What the exercise asks - In the entries below, find every line with "personality" and copy it.
· · · · ·
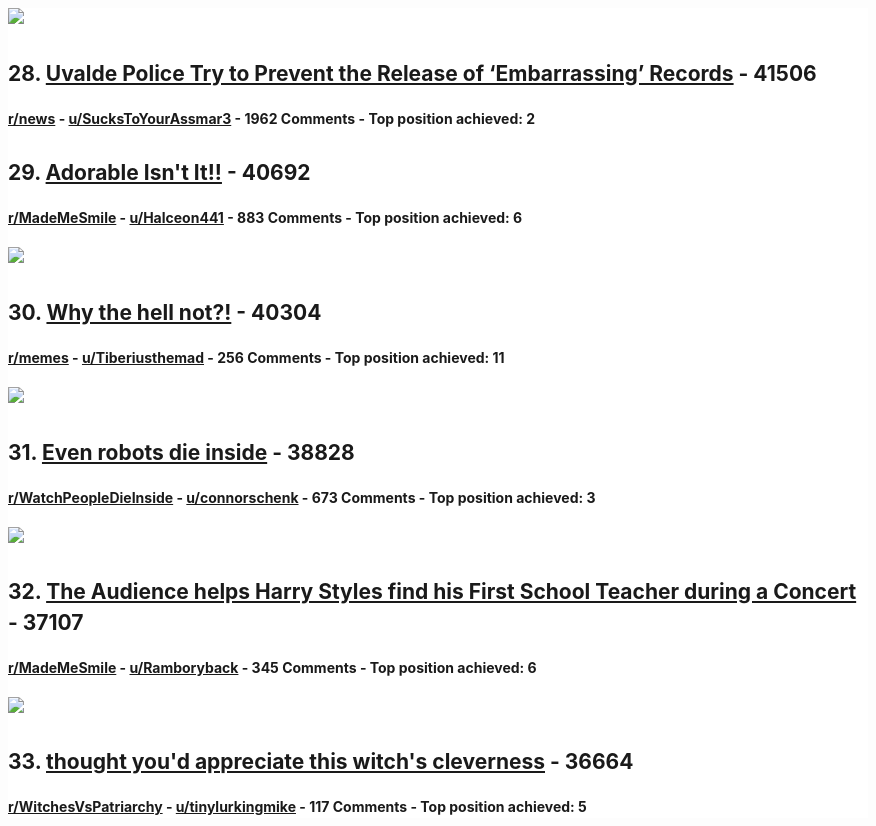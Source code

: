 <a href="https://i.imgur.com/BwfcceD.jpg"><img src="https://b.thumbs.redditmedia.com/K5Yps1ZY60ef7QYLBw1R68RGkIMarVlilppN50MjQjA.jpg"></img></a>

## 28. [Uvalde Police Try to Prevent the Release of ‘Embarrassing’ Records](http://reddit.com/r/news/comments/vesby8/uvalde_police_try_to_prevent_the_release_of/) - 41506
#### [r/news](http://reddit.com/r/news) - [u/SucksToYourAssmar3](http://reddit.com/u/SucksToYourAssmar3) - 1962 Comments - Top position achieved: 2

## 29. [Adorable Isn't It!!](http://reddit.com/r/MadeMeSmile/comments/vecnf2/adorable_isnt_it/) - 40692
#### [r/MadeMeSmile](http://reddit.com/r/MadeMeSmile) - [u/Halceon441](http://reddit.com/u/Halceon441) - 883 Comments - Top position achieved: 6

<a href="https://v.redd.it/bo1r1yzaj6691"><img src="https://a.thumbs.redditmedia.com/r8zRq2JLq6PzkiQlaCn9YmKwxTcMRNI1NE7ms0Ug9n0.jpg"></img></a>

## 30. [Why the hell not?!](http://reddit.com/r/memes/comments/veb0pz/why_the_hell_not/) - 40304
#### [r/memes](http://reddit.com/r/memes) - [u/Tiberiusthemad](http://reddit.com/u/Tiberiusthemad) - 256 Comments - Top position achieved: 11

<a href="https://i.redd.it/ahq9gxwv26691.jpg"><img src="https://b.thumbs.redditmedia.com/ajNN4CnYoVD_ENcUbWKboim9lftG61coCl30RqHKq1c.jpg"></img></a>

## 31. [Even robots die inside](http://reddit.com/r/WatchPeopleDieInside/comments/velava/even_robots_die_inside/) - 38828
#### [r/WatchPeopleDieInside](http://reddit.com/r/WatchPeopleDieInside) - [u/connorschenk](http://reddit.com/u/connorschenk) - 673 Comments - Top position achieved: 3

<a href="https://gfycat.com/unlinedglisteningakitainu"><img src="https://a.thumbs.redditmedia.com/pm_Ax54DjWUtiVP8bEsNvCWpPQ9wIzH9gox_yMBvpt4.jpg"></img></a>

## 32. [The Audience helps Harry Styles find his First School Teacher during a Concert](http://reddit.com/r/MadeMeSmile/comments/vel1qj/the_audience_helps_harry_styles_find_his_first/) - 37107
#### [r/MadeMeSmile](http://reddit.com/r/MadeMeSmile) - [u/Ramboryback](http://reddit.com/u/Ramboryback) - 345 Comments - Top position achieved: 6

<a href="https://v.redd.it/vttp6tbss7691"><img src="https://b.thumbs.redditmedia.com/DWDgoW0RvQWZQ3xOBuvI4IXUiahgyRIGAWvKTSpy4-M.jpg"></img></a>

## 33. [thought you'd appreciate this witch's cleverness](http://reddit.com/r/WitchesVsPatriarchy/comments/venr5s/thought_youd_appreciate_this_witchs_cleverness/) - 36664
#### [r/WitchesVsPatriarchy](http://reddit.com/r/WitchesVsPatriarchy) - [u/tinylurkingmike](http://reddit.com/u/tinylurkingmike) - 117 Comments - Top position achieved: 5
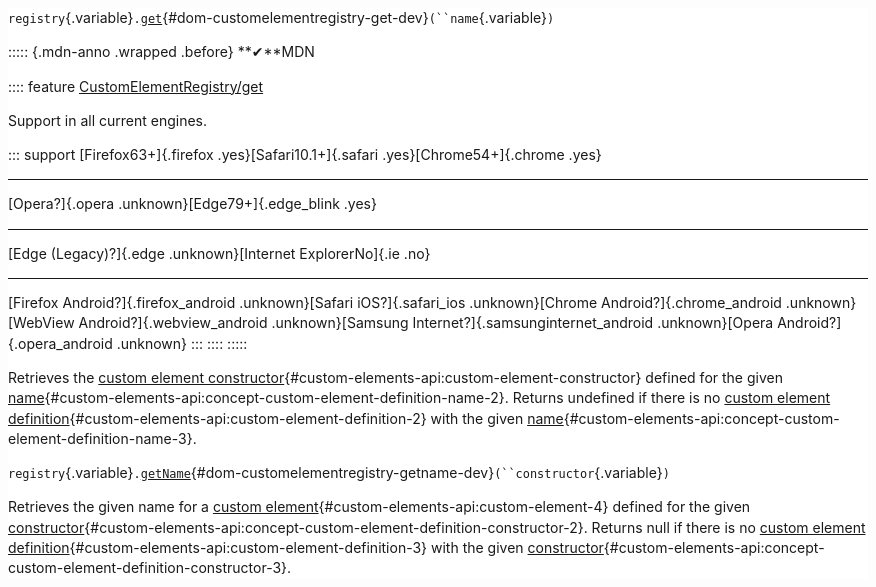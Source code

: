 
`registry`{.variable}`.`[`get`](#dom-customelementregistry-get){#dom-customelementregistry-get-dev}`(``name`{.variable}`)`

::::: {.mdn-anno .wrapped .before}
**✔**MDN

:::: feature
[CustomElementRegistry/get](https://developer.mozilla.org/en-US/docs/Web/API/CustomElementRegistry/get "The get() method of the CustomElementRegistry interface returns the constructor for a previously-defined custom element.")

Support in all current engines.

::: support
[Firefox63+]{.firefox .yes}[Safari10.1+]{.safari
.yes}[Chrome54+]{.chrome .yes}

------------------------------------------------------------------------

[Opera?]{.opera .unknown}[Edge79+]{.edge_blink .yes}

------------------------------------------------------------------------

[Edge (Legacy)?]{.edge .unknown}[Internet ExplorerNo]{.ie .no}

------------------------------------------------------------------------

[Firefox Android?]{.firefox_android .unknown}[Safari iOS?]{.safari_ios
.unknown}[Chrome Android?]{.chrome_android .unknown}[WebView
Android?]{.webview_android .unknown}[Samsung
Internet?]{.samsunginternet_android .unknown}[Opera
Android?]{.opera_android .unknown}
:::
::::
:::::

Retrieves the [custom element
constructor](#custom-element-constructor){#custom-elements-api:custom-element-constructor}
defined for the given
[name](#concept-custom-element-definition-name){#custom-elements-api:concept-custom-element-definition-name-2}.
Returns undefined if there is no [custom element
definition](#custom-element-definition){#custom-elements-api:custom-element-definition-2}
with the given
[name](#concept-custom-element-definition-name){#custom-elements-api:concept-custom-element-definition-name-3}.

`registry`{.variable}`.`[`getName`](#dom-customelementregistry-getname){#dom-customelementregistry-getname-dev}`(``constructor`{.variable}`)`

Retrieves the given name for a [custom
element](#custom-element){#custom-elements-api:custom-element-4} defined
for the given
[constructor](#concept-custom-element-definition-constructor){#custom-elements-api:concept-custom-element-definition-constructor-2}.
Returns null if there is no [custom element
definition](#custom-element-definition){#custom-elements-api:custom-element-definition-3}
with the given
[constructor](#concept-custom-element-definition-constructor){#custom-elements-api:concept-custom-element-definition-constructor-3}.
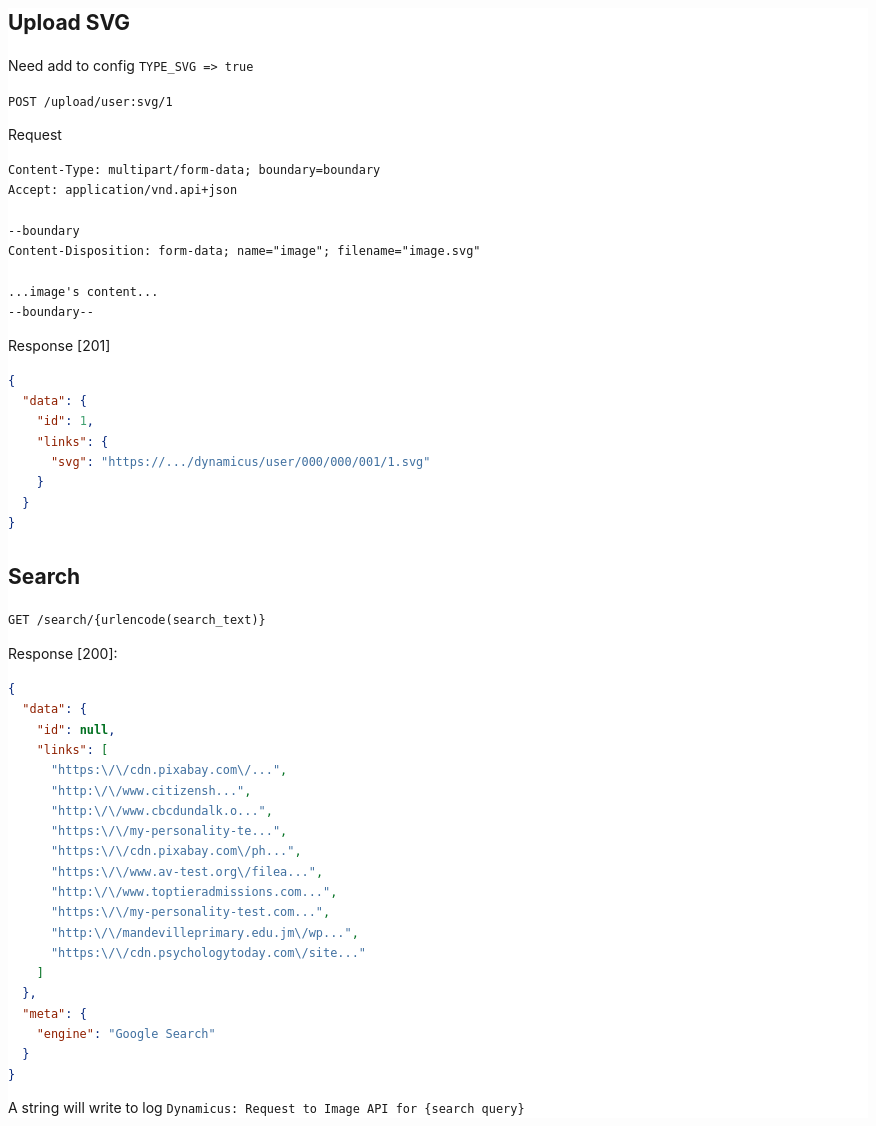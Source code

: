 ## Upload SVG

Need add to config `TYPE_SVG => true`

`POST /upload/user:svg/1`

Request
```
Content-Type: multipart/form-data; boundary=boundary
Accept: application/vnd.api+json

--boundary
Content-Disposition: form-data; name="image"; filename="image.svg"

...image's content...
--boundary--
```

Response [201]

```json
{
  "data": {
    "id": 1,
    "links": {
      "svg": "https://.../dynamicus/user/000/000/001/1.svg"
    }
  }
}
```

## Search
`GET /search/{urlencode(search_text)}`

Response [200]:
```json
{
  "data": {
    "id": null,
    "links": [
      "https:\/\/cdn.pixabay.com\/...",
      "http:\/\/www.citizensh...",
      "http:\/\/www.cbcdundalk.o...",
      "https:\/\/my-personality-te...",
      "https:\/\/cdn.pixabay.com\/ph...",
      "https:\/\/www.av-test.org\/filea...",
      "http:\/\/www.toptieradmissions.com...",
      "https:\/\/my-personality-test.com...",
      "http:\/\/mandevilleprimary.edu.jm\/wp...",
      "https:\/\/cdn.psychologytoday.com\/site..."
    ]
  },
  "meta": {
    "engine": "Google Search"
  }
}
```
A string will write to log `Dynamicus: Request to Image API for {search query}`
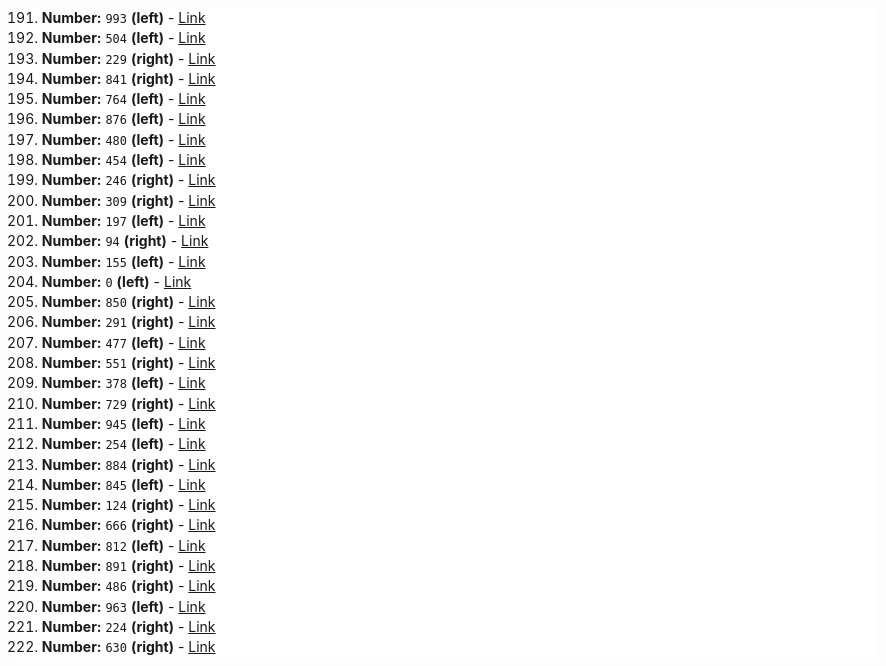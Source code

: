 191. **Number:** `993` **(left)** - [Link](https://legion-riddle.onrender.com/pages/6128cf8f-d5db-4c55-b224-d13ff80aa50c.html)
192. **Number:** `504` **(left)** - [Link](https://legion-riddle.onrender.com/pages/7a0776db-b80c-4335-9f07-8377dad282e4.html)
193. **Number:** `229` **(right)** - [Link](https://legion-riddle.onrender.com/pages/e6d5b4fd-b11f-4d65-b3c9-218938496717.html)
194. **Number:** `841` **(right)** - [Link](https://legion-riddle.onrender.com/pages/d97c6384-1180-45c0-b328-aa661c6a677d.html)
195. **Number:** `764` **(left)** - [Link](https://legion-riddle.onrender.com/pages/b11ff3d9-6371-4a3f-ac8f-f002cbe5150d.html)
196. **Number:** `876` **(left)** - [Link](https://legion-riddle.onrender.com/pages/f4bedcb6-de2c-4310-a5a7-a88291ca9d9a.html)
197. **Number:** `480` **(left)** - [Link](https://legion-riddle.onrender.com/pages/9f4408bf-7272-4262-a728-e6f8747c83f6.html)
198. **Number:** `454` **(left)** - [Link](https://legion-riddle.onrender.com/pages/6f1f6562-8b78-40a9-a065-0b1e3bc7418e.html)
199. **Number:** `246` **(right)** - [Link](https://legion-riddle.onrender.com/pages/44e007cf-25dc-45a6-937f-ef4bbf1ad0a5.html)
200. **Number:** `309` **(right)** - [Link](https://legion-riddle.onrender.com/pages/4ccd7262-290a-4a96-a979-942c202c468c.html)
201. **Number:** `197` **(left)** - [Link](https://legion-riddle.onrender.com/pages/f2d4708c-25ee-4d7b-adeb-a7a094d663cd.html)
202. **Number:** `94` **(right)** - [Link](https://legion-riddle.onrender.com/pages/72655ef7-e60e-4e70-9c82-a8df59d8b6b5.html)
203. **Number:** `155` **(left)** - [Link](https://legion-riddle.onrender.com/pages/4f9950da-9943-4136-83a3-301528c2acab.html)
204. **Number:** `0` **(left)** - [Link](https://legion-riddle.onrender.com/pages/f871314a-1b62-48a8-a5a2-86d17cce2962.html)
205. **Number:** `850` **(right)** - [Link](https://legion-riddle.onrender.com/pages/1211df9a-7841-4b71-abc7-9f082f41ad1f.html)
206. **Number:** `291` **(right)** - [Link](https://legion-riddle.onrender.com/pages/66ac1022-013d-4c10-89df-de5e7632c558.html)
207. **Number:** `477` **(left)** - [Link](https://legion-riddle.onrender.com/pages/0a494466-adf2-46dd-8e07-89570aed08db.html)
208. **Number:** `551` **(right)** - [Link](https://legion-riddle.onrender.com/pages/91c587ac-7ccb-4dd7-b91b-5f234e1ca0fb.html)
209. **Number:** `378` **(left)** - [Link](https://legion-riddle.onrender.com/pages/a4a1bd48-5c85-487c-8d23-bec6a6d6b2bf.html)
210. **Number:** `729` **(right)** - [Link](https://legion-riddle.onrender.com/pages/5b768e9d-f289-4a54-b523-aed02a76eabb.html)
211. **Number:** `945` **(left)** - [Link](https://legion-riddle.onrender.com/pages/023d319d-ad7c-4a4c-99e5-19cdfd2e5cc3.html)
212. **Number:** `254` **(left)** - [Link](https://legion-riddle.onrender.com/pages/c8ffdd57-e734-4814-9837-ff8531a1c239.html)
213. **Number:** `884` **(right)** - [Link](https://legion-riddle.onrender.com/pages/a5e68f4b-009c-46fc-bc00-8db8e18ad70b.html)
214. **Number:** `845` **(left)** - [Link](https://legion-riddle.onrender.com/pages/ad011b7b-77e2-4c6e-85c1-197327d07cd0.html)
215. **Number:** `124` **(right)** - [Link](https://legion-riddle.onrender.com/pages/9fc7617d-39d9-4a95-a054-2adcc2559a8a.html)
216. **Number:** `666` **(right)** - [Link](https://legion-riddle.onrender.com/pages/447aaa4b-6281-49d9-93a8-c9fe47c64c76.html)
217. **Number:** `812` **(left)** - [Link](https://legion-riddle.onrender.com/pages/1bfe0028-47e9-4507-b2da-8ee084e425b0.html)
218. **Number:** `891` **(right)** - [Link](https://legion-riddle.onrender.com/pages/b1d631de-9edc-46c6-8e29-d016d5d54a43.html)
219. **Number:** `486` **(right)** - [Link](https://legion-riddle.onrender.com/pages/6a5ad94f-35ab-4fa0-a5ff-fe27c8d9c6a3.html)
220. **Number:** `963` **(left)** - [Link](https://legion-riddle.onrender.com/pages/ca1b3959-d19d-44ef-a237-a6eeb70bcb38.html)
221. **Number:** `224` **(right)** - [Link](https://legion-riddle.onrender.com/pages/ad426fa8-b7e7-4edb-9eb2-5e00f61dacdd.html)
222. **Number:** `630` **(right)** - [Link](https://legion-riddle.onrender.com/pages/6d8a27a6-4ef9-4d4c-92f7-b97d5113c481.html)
· · · · ·
Exercise answer -
      "https:\/\/my-personality-te...",
      "https:\/\/my-personality-test.com...",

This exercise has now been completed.